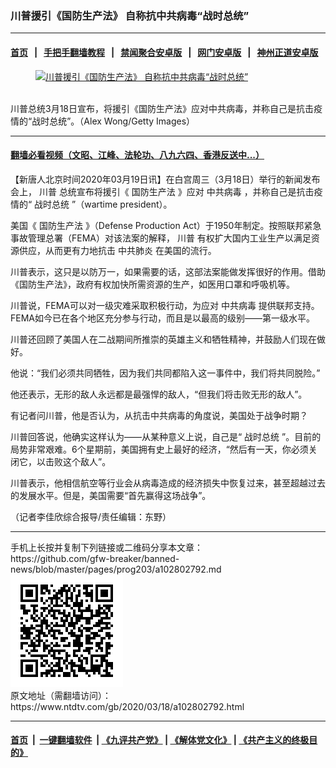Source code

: ### 川普援引《国防生产法》 自称抗中共病毒“战时总统”
------------------------

#### [首页](https://github.com/gfw-breaker/banned-news/blob/master/README.md) &nbsp;&nbsp;|&nbsp;&nbsp; [手把手翻墙教程](https://github.com/gfw-breaker/guides/wiki) &nbsp;&nbsp;|&nbsp;&nbsp; [禁闻聚合安卓版](https://github.com/gfw-breaker/bn-android) &nbsp;&nbsp;|&nbsp;&nbsp; [网门安卓版](https://github.com/oGate2/oGate) &nbsp;&nbsp;|&nbsp;&nbsp; [神州正道安卓版](https://github.com/SzzdOgate/update) 



<div><div class="featured_image">
 <a href="https://i.ntdtv.com/assets/uploads/2020/03/Untitled-34.jpg" target="_blank">
  <figure>
   <img alt="川普援引《国防生产法》 自称抗中共病毒“战时总统”" src="https://i.ntdtv.com/assets/uploads/2020/03/Untitled-34-800x450.jpg"/>
  </figure><br/>
 </a>
 <span class="caption">
  川普总统3月18日宣布，将援引《国防生产法》应对中共病毒，并称自己是抗击疫情的“战时总统”。（Alex Wong/Getty Images）
 </span>
</div>
</div><hr/>

#### [翻墙必看视频（文昭、江峰、法轮功、八九六四、香港反送中...）](https://github.com/gfw-breaker/banned-news/blob/master/pages/link3.md)

<div><div class="post_content" itemprop="articleBody">
 <p>
  【新唐人北京时间2020年03月19日讯】在白宫周三（3月18日）举行的新闻发布会上，
  <ok href="https://www.ntdtv.com/gb/川普.htm">
   川普
  </ok>
  总统宣布将援引《
  <ok href="https://www.ntdtv.com/gb/国防生产法.htm">
   国防生产法
  </ok>
  》应对
  <ok href="https://www.ntdtv.com/gb/中共病毒.htm">
   中共病毒
  </ok>
  ，并称自己是抗击疫情的“
  <ok href="https://www.ntdtv.com/gb/战时总统.htm">
   战时总统
  </ok>
  ”（wartime president）。
 </p>
 <p>
  美国《
  <ok href="https://www.ntdtv.com/gb/国防生产法.htm">
   国防生产法
  </ok>
  》（Defense Production Act）于1950年制定。按照联邦紧急事故管理总署（FEMA）对该法案的解释，
  <ok href="https://www.ntdtv.com/gb/川普.htm">
   川普
  </ok>
  有权扩大国内工业生产以满足资源供应，从而更有力地抗击
  <ok href="https://www.ntdtv.com/gb/中共肺炎.htm">
   中共肺炎
  </ok>
  在美国的流行。
 </p>
 <p>
  川普表示，这只是以防万一，如果需要的话，这部法案能做发挥很好的作用。借助《国防生产法》，政府有权加快所需资源的生产，如医用口罩和呼吸机等。
 </p>
 <p>
  川普说，FEMA可以对一级灾难采取积极行动，为应对
  <ok href="https://www.ntdtv.com/gb/中共病毒.htm">
   中共病毒
  </ok>
  提供联邦支持。FEMA如今已在各个地区充分参与行动，而且是以最高的级别——第一级水平。
 </p>
 <p>
  川普还回顾了美国人在二战期间所推崇的英雄主义和牺牲精神，并鼓励人们现在做好。
 </p>
 <p>
  他说：“我们必须共同牺牲，因为我们共同都陷入这一事件中，我们将共同脱险。”
 </p>
 <p>
  他还表示，无形的敌人永远都是最强悍的敌人，“但我们将击败无形的敌人”。
 </p>
 <p>
  有记者问川普，他是否认为，从抗击中共病毒的角度说，美国处于战争时期？
 </p>
 <p>
  川普回答说，他确实这样认为——从某种意义上说，自己是“
  <ok href="https://www.ntdtv.com/gb/战时总统.htm">
   战时总统
  </ok>
  ”。目前的局势非常艰难。6个星期前，美国拥有史上最好的经济，“然后有一天，你必须关闭它，以击败这个敌人”。
 </p>
 <p>
  川普表示，他相信航空等行业会从病毒造成的经济损失中恢复过来，甚至超越过去的发展水平。但是，美国需要“首先赢得这场战争”。
 </p>
 <p>
  （记者李佳欣综合报导/责任编辑：东野）
 </p>
 <div class="single_ad">
 </div>
</div>
</div>
<hr/>
手机上长按并复制下列链接或二维码分享本文章：<br/>
https://github.com/gfw-breaker/banned-news/blob/master/pages/prog203/a102802792.md <br/>
<a href='https://github.com/gfw-breaker/banned-news/blob/master/pages/prog203/a102802792.md'><img src='https://github.com/gfw-breaker/banned-news/blob/master/pages/prog203/a102802792.md.png'/></a> <br/>
原文地址（需翻墙访问）：https://www.ntdtv.com/gb/2020/03/18/a102802792.html


------------------------
#### [首页](https://github.com/gfw-breaker/banned-news/blob/master/README.md) &nbsp;|&nbsp; [一键翻墙软件](https://github.com/gfw-breaker/nogfw/blob/master/README.md) &nbsp;| [《九评共产党》](https://github.com/gfw-breaker/9ping.md/blob/master/README.md#九评之一评共产党是什么) | [《解体党文化》](https://github.com/gfw-breaker/jtdwh.md/blob/master/README.md) | [《共产主义的终极目的》](https://github.com/gfw-breaker/gczydzjmd.md/blob/master/README.md)


<img src='http://gfw-breaker.win/banned-news/pages/prog203/a102802792.md' width='0px' height='0px'/>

+ + + + + + +

ASSIGNED TASK ▸
For this exercise, return the data above exactly and leave every picture out.

RESPONSE ▸
Source code

: ### 川普援引《国防生产法》 自称抗中共病毒“战时总统”
------------------------

#### [首页](https://github.com/gfw-breaker/banned-news/blob/master/README.md) &nbsp;&nbsp;|&nbsp;&nbsp; [手把手翻墙教程](https://github.com/gfw-breaker/guides/wiki) &nbsp;&nbsp;|&nbsp;&nbsp; [禁闻聚合安卓版](https://github.com/gfw-breaker/bn-android) &nbsp;&nbsp;|&nbsp;&nbsp; [网门安卓版](https://github.com/oGate2/oGate) &nbsp;&nbsp;|&nbsp;&nbsp; [神州正道安卓版](https://github.com/SzzdOgate/update) 



<div><div class="featured_image">
 <a href="https://i.ntdtv.com/assets/uploads/2020/03/Untitled-34.jpg" target="_blank">
  <figure>
   <img alt="川普援引《国防生产法》 自称抗中共病毒“战时总统”" src="https://i.ntdtv.com/assets/uploads/2020/03/Untitled-34-800x450.jpg"/>
  </figure><br/>
 </a>
 <span class="caption">
  川普总统3月18日宣布，将援引《国防生产法》应对中共病毒，并称自己是抗击疫情的“战时总统”。（Alex Wong/Getty Images）
 </span>
</div>
</div><hr/>

#### [翻墙必看视频（文昭、江峰、法轮功、八九六四、香港反送中...）](https://github.com/gfw-breaker/banned-news/blob/master/pages/link3.md)

<div><div class="post_content" itemprop="articleBody">
 <p>
  【新唐人北京时间2020年03月19日讯】在白宫周三（3月18日）举行的新闻发布会上，
  <ok href="https://www.ntdtv.com/gb/川普.htm">
   川普
  </ok>
  总统宣布将援引《
  <ok href="https://www.ntdtv.com/gb/国防生产法.htm">
   国防生产法
  </ok>
  》应对
  <ok href="https://www.ntdtv.com/gb/中共病毒.htm">
   中共病毒
  </ok>
  ，并称自己是抗击疫情的“
  <ok href="https://www.ntdtv.com/gb/战时总统.htm">
   战时总统
  </ok>
  ”（wartime president）。
 </p>
 <p>
  美国《
  <ok href="https://www.ntdtv.com/gb/国防生产法.htm">
   国防生产法
  </ok>
  》（Defense Production Act）于1950年制定。按照联邦紧急事故管理总署（FEMA）对该法案的解释，
  <ok href="https://www.ntdtv.com/gb/川普.htm">
   川普
  </ok>
  有权扩大国内工业生产以满足资源供应，从而更有力地抗击
  <ok href="https://www.ntdtv.com/gb/中共肺炎.htm">
   中共肺炎
  </ok>
  在美国的流行。
 </p>
 <p>
  川普表示，这只是以防万一，如果需要的话，这部法案能做发挥很好的作用。借助《国防生产法》，政府有权加快所需资源的生产，如医用口罩和呼吸机等。
 </p>
 <p>
  川普说，FEMA可以对一级灾难采取积极行动，为应对
  <ok href="https://www.ntdtv.com/gb/中共病毒.htm">
   中共病毒
  </ok>
  提供联邦支持。FEMA如今已在各个地区充分参与行动，而且是以最高的级别——第一级水平。
 </p>
 <p>
  川普还回顾了美国人在二战期间所推崇的英雄主义和牺牲精神，并鼓励人们现在做好。
 </p>
 <p>
  他说：“我们必须共同牺牲，因为我们共同都陷入这一事件中，我们将共同脱险。”
 </p>
 <p>
  他还表示，无形的敌人永远都是最强悍的敌人，“但我们将击败无形的敌人”。
 </p>
 <p>
  有记者问川普，他是否认为，从抗击中共病毒的角度说，美国处于战争时期？
 </p>
 <p>
  川普回答说，他确实这样认为——从某种意义上说，自己是“
  <ok href="https://www.ntdtv.com/gb/战时总统.htm">
   战时总统
  </ok>
  ”。目前的局势非常艰难。6个星期前，美国拥有史上最好的经济，“然后有一天，你必须关闭它，以击败这个敌人”。
 </p>
 <p>
  川普表示，他相信航空等行业会从病毒造成的经济损失中恢复过来，甚至超越过去的发展水平。但是，美国需要“首先赢得这场战争”。
 </p>
 <p>
  （记者李佳欣综合报导/责任编辑：东野）
 </p>
 <div class="single_ad">
 </div>
</div>
</div>
<hr/>
手机上长按并复制下列链接或二维码分享本文章：<br/>
https://github.com/gfw-breaker/banned-news/blob/master/pages/prog203/a102802792.md <br/>
<a href='https://github.com/gfw-breaker/banned-news/blob/master/pages/prog203/a102802792.md'><img src='https://github.com/gfw-breaker/banned-news/blob/master/pages/prog203/a102802792.md.png'/></a> <br/>
原文地址（需翻墙访问）：https://www.ntdtv.com/gb/2020/03/18/a102802792.html


------------------------
#### [首页](https://github.com/gfw-breaker/banned-news/blob/master/README.md) &nbsp;|&nbsp; [一键翻墙软件](https://github.com/gfw-breaker/nogfw/blob/master/README.md) &nbsp;| [《九评共产党》](https://github.com/gfw-breaker/9ping.md/blob/master/README.md#九评之一评共产党是什么) | [《解体党文化》](https://github.com/gfw-breaker/jtdwh.md/blob/master/README.md) | [《共产主义的终极目的》](https://github.com/gfw-breaker/gczydzjmd.md/blob/master/README.md)


<img src='http://gfw-breaker.win/banned-news/pages/prog203/a102802792.md' width='0px' height='0px'/>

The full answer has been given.